◆ **GIVEN ENTRIES**
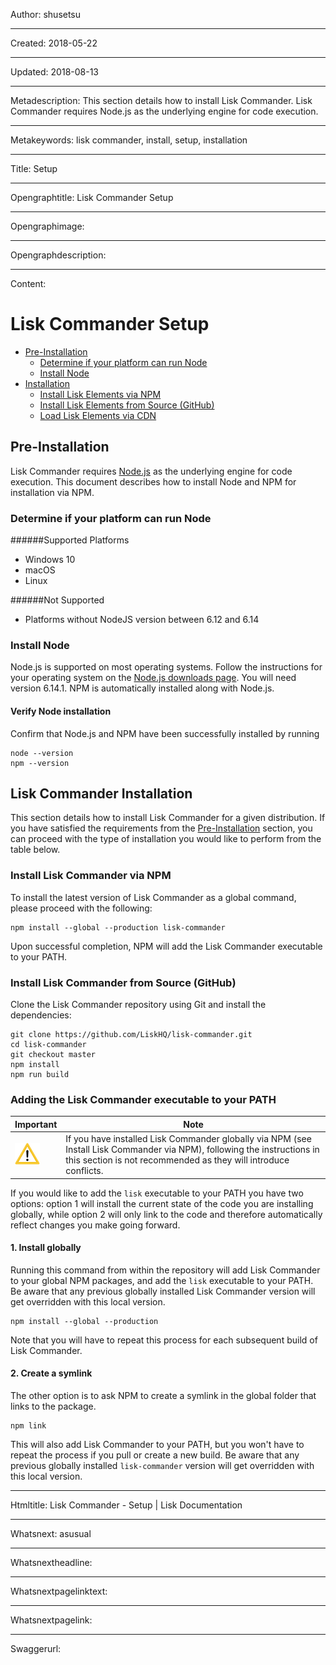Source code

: Author: shusetsu

----

Created: 2018-05-22

----

Updated: 2018-08-13

----

Metadescription: This section details how to install Lisk Commander. Lisk Commander requires Node.js as the underlying engine for code execution.

----

Metakeywords: lisk commander, install, setup, installation

----

Title: Setup

----

Opengraphtitle: Lisk Commander Setup

----

Opengraphimage: 

----

Opengraphdescription: 

----

Content: 

# Lisk Commander Setup

- [Pre-Installation](#pre-installation)
  - [Determine if your platform can run Node](#determine-if-your-platform-can-run-node)
  - [Install Node](#install-node)
- [Installation](#installation)
  - [Install Lisk Elements via NPM](#install-node)
  - [Install Lisk Elements from Source (GitHub)](#install-node)
  - [Load Lisk Elements via CDN](#install-node)

## Pre-Installation

Lisk Commander requires [Node.js](https://nodejs.org/) as the underlying engine for code execution. This document describes how to install Node and NPM for installation via NPM.

### Determine if your platform can run Node

######Supported Platforms
- Windows 10
- macOS
- Linux

######Not Supported
- Platforms without NodeJS version between 6.12 and 6.14

### Install Node

Node.js is supported on most operating systems. Follow the instructions for your operating system on the [Node.js downloads page](https://nodejs.org/en/download/). You will need version 6.14.1. NPM is automatically installed along with Node.js.

#### Verify Node installation

Confirm that Node.js and NPM have been successfully installed by running

```shell
node --version
npm --version
```

## Lisk Commander Installation

This section details how to install Lisk Commander for a given distribution. If you have satisfied the requirements from the [Pre-Installation](#pre-installation) section, you can proceed with the type of installation you would like to perform from the table below.

### Install Lisk Commander via NPM

To install the latest version of Lisk Commander as a global command, please proceed with the following:

```shell
npm install --global --production lisk-commander
```

Upon successful completion, NPM will add the Lisk Commander executable to your PATH.

### Install Lisk Commander from Source (GitHub)

Clone the Lisk Commander repository using Git and install the dependencies:

```shell
git clone https://github.com/LiskHQ/lisk-commander.git
cd lisk-commander
git checkout master
npm install
npm run build
```

### Adding the Lisk Commander executable to your PATH

Important | Note 
--- | --- 
![important note](important-icon.png "Important Note") | If you have installed Lisk Commander globally via NPM (see Install Lisk Commander via NPM), following the instructions in this section is not recommended as they will introduce conflicts.

If you would like to add the `lisk` executable to your PATH you have two options: option 1 will install the current state of the code you are installing globally, while option 2 will only link to the code and therefore automatically reflect changes you make going forward.

#### 1. Install globally

Running this command from within the repository will add Lisk Commander to your global NPM packages, and add the `lisk` executable to your PATH. Be aware that any previous globally installed Lisk Commander version will get overridden with this local version.

```shell
npm install --global --production
```

Note that you will have to repeat this process for each subsequent build of Lisk Commander.

#### 2. Create a symlink

The other option is to ask NPM to create a symlink in the global folder that links to the package.

```shell
npm link
```

This will also add Lisk Commander to your PATH, but you won't have to repeat the process if you pull or create a new build. Be aware that any previous globally installed `lisk-commander` version will get overridden with this local version.

----

Htmltitle: Lisk Commander - Setup | Lisk Documentation

----

Whatsnext: asusual

----

Whatsnextheadline: 

----

Whatsnextpagelinktext: 

----

Whatsnextpagelink: 

----

Swaggerurl:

◆ **TASK TO CARRY OUT**
With the pictures omitted, reproduce the data above exactly.

◆ **WRITTEN SOLUTION**
Source code

: Author: shusetsu

----

Created: 2018-05-22

----

Updated: 2018-08-13

----

Metadescription: This section details how to install Lisk Commander. Lisk Commander requires Node.js as the underlying engine for code execution.

----

Metakeywords: lisk commander, install, setup, installation

----

Title: Setup

----

Opengraphtitle: Lisk Commander Setup

----

Opengraphimage: 

----

Opengraphdescription: 

----

Content: 

# Lisk Commander Setup

- [Pre-Installation](#pre-installation)
  - [Determine if your platform can run Node](#determine-if-your-platform-can-run-node)
  - [Install Node](#install-node)
- [Installation](#installation)
  - [Install Lisk Elements via NPM](#install-node)
  - [Install Lisk Elements from Source (GitHub)](#install-node)
  - [Load Lisk Elements via CDN](#install-node)

## Pre-Installation

Lisk Commander requires [Node.js](https://nodejs.org/) as the underlying engine for code execution. This document describes how to install Node and NPM for installation via NPM.

### Determine if your platform can run Node

######Supported Platforms
- Windows 10
- macOS
- Linux

######Not Supported
- Platforms without NodeJS version between 6.12 and 6.14

### Install Node

Node.js is supported on most operating systems. Follow the instructions for your operating system on the [Node.js downloads page](https://nodejs.org/en/download/). You will need version 6.14.1. NPM is automatically installed along with Node.js.

#### Verify Node installation

Confirm that Node.js and NPM have been successfully installed by running

```shell
node --version
npm --version
```

## Lisk Commander Installation

This section details how to install Lisk Commander for a given distribution. If you have satisfied the requirements from the [Pre-Installation](#pre-installation) section, you can proceed with the type of installation you would like to perform from the table below.

### Install Lisk Commander via NPM

To install the latest version of Lisk Commander as a global command, please proceed with the following:

```shell
npm install --global --production lisk-commander
```

Upon successful completion, NPM will add the Lisk Commander executable to your PATH.

### Install Lisk Commander from Source (GitHub)

Clone the Lisk Commander repository using Git and install the dependencies:

```shell
git clone https://github.com/LiskHQ/lisk-commander.git
cd lisk-commander
git checkout master
npm install
npm run build
```

### Adding the Lisk Commander executable to your PATH

Important | Note 
--- | --- 
![important note](important-icon.png "Important Note") | If you have installed Lisk Commander globally via NPM (see Install Lisk Commander via NPM), following the instructions in this section is not recommended as they will introduce conflicts.

If you would like to add the `lisk` executable to your PATH you have two options: option 1 will install the current state of the code you are installing globally, while option 2 will only link to the code and therefore automatically reflect changes you make going forward.

#### 1. Install globally

Running this command from within the repository will add Lisk Commander to your global NPM packages, and add the `lisk` executable to your PATH. Be aware that any previous globally installed Lisk Commander version will get overridden with this local version.

```shell
npm install --global --production
```

Note that you will have to repeat this process for each subsequent build of Lisk Commander.

#### 2. Create a symlink

The other option is to ask NPM to create a symlink in the global folder that links to the package.

```shell
npm link
```

This will also add Lisk Commander to your PATH, but you won't have to repeat the process if you pull or create a new build. Be aware that any previous globally installed `lisk-commander` version will get overridden with this local version.

----

Htmltitle: Lisk Commander - Setup | Lisk Documentation

----

Whatsnext: asusual

----

Whatsnextheadline: 

----

Whatsnextpagelinktext: 

----

Whatsnextpagelink: 

----

Swaggerurl:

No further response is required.